⟨
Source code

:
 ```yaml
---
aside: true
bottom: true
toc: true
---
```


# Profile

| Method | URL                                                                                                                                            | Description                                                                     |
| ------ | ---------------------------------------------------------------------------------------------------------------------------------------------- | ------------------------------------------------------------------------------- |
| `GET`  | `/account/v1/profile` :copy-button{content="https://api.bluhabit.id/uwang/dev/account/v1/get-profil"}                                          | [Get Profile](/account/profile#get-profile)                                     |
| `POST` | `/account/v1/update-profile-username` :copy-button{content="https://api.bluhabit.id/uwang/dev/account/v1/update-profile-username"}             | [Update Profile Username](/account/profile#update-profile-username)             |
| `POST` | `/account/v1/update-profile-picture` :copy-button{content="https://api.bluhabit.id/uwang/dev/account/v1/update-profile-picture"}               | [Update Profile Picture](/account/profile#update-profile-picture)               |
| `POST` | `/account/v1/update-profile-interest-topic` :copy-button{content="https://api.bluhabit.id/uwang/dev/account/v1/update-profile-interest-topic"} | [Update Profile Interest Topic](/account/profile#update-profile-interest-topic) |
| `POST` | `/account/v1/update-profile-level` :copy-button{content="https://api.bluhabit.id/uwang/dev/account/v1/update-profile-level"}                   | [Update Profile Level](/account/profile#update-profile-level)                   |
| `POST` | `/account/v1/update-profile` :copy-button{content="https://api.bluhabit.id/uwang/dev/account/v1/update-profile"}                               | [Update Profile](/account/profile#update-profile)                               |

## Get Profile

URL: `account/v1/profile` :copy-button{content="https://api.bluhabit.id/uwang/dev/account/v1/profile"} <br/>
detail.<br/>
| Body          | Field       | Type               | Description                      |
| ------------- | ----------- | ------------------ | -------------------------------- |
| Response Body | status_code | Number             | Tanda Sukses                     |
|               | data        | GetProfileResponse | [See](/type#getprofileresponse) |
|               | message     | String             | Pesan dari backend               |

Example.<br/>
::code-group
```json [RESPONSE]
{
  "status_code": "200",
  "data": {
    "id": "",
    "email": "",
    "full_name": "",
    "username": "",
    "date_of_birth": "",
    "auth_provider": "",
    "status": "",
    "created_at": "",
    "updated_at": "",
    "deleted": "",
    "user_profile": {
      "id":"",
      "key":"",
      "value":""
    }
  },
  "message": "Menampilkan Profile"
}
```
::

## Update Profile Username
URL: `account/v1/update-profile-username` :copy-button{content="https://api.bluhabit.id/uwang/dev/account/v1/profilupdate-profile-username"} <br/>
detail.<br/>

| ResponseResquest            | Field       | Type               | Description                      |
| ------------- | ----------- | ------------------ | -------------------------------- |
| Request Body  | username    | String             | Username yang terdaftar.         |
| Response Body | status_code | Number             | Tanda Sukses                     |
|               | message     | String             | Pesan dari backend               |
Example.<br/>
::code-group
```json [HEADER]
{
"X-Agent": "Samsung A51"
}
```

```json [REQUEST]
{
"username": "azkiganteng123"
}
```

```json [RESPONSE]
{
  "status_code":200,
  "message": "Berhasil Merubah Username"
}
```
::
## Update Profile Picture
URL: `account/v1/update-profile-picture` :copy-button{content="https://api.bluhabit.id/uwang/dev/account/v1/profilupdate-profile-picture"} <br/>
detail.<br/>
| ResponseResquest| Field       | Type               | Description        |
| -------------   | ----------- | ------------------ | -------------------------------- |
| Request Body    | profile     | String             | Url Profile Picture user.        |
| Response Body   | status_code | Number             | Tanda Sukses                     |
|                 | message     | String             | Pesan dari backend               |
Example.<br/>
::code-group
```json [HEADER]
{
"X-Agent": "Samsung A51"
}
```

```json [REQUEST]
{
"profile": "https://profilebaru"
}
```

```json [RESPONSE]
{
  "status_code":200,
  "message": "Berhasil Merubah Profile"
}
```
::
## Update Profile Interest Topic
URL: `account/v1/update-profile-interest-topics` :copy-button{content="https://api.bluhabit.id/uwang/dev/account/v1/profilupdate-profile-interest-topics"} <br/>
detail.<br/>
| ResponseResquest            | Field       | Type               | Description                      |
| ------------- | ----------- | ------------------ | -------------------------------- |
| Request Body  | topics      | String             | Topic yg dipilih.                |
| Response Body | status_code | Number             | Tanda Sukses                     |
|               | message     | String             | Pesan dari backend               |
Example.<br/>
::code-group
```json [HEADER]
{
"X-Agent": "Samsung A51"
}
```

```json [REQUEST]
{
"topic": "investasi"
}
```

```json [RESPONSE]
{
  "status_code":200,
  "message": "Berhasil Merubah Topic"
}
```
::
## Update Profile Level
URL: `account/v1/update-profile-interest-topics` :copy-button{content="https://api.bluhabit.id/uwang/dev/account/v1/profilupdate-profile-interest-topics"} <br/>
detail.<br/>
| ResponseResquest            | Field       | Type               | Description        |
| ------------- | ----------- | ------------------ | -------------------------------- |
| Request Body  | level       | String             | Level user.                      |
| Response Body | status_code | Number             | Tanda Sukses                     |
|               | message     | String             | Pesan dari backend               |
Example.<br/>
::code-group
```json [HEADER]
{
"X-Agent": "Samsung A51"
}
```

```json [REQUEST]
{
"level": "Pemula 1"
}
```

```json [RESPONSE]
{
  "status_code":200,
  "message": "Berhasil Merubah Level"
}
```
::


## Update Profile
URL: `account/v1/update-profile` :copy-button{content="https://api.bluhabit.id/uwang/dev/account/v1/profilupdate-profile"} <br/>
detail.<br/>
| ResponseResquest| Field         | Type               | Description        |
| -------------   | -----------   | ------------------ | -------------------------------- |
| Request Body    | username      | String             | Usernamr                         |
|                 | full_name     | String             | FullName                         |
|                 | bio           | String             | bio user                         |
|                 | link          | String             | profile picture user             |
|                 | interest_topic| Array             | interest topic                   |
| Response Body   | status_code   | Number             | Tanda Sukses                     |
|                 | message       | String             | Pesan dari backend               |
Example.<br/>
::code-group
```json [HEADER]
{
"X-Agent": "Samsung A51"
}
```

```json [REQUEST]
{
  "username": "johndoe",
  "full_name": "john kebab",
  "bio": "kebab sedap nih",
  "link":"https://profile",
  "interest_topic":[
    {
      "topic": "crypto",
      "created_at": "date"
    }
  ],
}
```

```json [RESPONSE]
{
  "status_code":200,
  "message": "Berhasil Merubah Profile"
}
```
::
⟩
▶ _What to work on_: The answer must be every line from the entries above that holds the string "data".

▶ _Task result_:
|               | data        | GetProfileResponse | [See](/type#getprofileresponse) |
  "data": {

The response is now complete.